É fácil gritar. Mais difícil é pensar, trabalhar as soluções, sentar os
decisores à mesa e urdir compromissos sérios e consistentes. 57% das emissões
globais de CO2 são
geradas pelo consumo de combustíveis fósseis: 2/3 provêm do sistema de geração
eléctrica e térmica e 1/3 do sistema de transportes. É preciso ter a coragem de
sentar à mesa o G-5 das emissões – China, EUA, Índia, Japão e Rússia,
responsáveis por 65% das emissões de CO2. Para responder aos objectivos do Acordo de Paris de
2015 é preciso reduzir até 2040 40% do consumo de carvão e 15% de petróleo e
aumentar 40% o consumo de energias renováveis. Isto é fazível, mas é preciso
coragem para agir e políticas públicas bem desenhadas.
O
sistema de geração eléctrica e térmica, apesar do aumento das energias
renováveis, ainda gera 420 quilos de carbono por cada Mw de energia produzida.

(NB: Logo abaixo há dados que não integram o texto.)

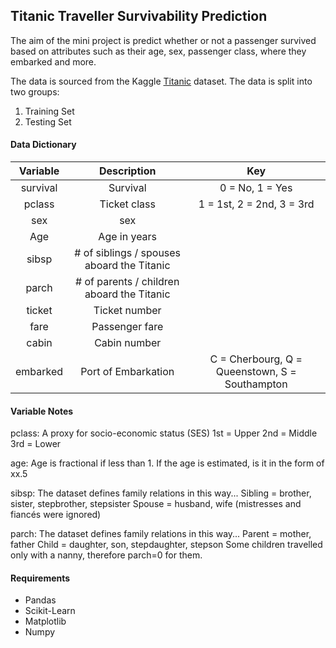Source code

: ## Titanic Traveller Survivability Prediction

The aim of the mini project is predict whether or not a passenger survived based on attributes such as their age, sex, passenger class, where they embarked and more.

The data is sourced from the Kaggle [Titanic](https://www.kaggle.com/c/titanic) dataset. The data is split into two groups:

1. Training Set
2. Testing Set

#### Data Dictionary

| Variable    | Description | Key           |
| :---:       |    :----:   |    :---:      |
| survival    | Survival    | 0 = No, 1 = Yes   |
| pclass      | Ticket class| 1 = 1st, 2 = 2nd, 3 = 3rd      |
| sex         | sex         |               |
| Age         | Age in years|               |
| sibsp       | # of siblings / spouses aboard the Titanic|        |
| parch       | # of parents / children aboard the Titanic            |          |
| ticket      | Ticket number|              |
| fare        | Passenger fare |            |
| cabin       | Cabin number |              |
| embarked    | Port of Embarkation | C = Cherbourg, Q = Queenstown, S = Southampton           |


#### Variable Notes

pclass: A proxy for socio-economic status (SES)
1st = Upper
2nd = Middle
3rd = Lower

age: Age is fractional if less than 1. If the age is estimated, is it in the form of xx.5

sibsp: The dataset defines family relations in this way...
Sibling = brother, sister, stepbrother, stepsister
Spouse = husband, wife (mistresses and fiancés were ignored)

parch: The dataset defines family relations in this way...
Parent = mother, father
Child = daughter, son, stepdaughter, stepson
Some children travelled only with a nanny, therefore parch=0 for them.

#### Requirements 

- Pandas
- Scikit-Learn
- Matplotlib
- Numpy

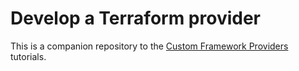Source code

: # Develop a Terraform provider

This is a companion repository to the [Custom Framework
Providers](https://developer.hashicorp.com/terraform/tutorials/providers-plugin-framework)
tutorials.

O máximo para a sustentabilidade do planeta deve ser 100 quilos de carbono por
cada Mw gerado. Há um longo caminho a percorrer. O drama é que o consumo de
energia primária continua a aumentar (+1,9% em 2018) para responder ao
crescimento da população e da economia. É preciso mudar o paradigma e
comportamentos e produzir energia mais limpa.
As
soluções são multidimensionais. Passam pela mudança da matriz energética com
mais energias renováveis e menos carvão e menos petróleo. Passam por um
compromisso das companhias de petróleo e gás para diversificarem o seu
portefólio; investirem mais nos activos de baixa intensidade carbónica;
estabelecerem metas verificáveis de queima “zero” do gás e crescimento “net” zero das emissões, num prazo
temporal curto; criarem produtos de baixa intensidade em carbono; apostarem nas
tecnologias digitais para aumentar a eficiência e baixar as emissões. Passa
pelo reforço do “cluster”
das energias renováveis, em particular a eólica e solar, que são competitivas e
que estão a crescer. Passa por mudanças no sistema de transportes com a
electrificação da frota automóvel nas cidades que consomem cerca de 75% da
energia do planeta e são responsáveis por 85% das emissões. Passa pela expansão
da mobilidade eléctrica e da aposta nos biocombustíveis que não competem com as
culturas alimentares. Passa por avanços na armazenagem da electricidade à
escala da rede, com a revolução das baterias, que pode levar à electrificação
de vastos segmentos da economia mundial. Passa pela digitalização das redes
energéticas e a Internet da Energia com o “streamlining” das operações e a redução das emissões e
do desperdício.
Passa pela revolução do hidrogénio, cujos custos podem ser
competitivos (se for gerado a partir do gás natural), e a sua aplicação nas “fuel cells” que podem ser uma
alternativa sólida para a mobilidade, além de que podem capturar o CO2. Passa por soluções que apostam nos sumidouros naturais de CO2 como as florestas, os solos agrícolas bem tratados, o fim
da desflorestação. O mau uso da terra é responsável por 20% das emissões de CO2. A captura do carbono, incluindo a captura directa a partir do
ar, é outra solução que tem ganho tracção.
Finalmente,
a geologia pode salvar o planeta. Há dois locais no mundo, os Montes Apalaches
nos EUA e Omã, onde as rochas do manto afloram à superfície da terra. O manto
está por baixo da litosfera, a camada superficial da Terra. Quando as rochas do
manto, como os peridotitos, afloram à superfície, elas mineralizam o carbono a
uma escala e ritmo sem paralelo. É o processo mais barato de todos porque
utiliza a energia química das rochas. O futuro não será a repetição do passado
mas nesse futuro o papel da geologia pode, como sempre, surpreender.